■ Task goal ■
With pictures removed, output every record below exactly as written.

Dataset records
========

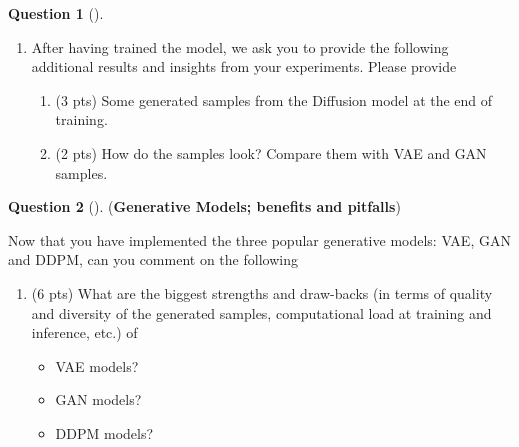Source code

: \documentclass[12pt]{article}
\theoremstyle{definition}
\newtheorem{exercise}{Question}%
\begin{document}
\begin{exercise}[]
\begin{enumerate}
\begin{itemize}
        \item (2 pts) Complete the \texttt{p\_sample\_loop} function that uses \texttt{p\_sample} function and iteratively denoises completely random noise from $t=T$ to $t=1$.
        \item (5 pts) Implement the \texttt{p\_losses} function that generates some random noise, uses this random noise to get a noisy sample, gets its noise prediction, and then returns the \textbf{smoothed $L_1$ loss} between the predicted and true noise.
        \item (1 pts) Finally, implement the random sampling of time-steps in the function \texttt{t\_sample}.
    \end{itemize}
    \item After having trained the model, we ask you to provide the following additional results and insights from your experiments. Please provide
    \begin{enumerate}
        \item (3 pts) Some generated samples from the Diffusion model at the end of training.
        \item (2 pts) How do the samples look? Compare them with VAE and GAN samples.
    \end{enumerate}
\end{enumerate}
\end{exercise}
\begin{exercise}[] (\textbf{Generative Models; benefits and pitfalls})

Now that you have implemented the three popular generative models: VAE, GAN and DDPM, can you comment on the following
\begin{enumerate}
    \item (6 pts) What are the biggest strengths and draw-backs (in terms of quality and diversity of the generated samples, computational load at training and inference, etc.) of
    \begin{itemize}
        \item VAE models?
        \item GAN models?
        \item DDPM models?
    \end{itemize}
\end{enumerate}
\end{exercise}
\end{document}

========

■ Expected answer ■
Source code

: \documentclass[12pt]{article}
\theoremstyle{definition}
\newtheorem{exercise}{Question}%
\begin{document}
\begin{exercise}[]
\begin{enumerate}
\begin{itemize}
        \item (2 pts) Complete the \texttt{p\_sample\_loop} function that uses \texttt{p\_sample} function and iteratively denoises completely random noise from $t=T$ to $t=1$.
        \item (5 pts) Implement the \texttt{p\_losses} function that generates some random noise, uses this random noise to get a noisy sample, gets its noise prediction, and then returns the \textbf{smoothed $L_1$ loss} between the predicted and true noise.
        \item (1 pts) Finally, implement the random sampling of time-steps in the function \texttt{t\_sample}.
    \end{itemize}
    \item After having trained the model, we ask you to provide the following additional results and insights from your experiments. Please provide
    \begin{enumerate}
        \item (3 pts) Some generated samples from the Diffusion model at the end of training.
        \item (2 pts) How do the samples look? Compare them with VAE and GAN samples.
    \end{enumerate}
\end{enumerate}
\end{exercise}
\begin{exercise}[] (\textbf{Generative Models; benefits and pitfalls})

Now that you have implemented the three popular generative models: VAE, GAN and DDPM, can you comment on the following
\begin{enumerate}
    \item (6 pts) What are the biggest strengths and draw-backs (in terms of quality and diversity of the generated samples, computational load at training and inference, etc.) of
    \begin{itemize}
        \item VAE models?
        \item GAN models?
        \item DDPM models?
    \end{itemize}
\end{enumerate}
\end{exercise}
\end{document}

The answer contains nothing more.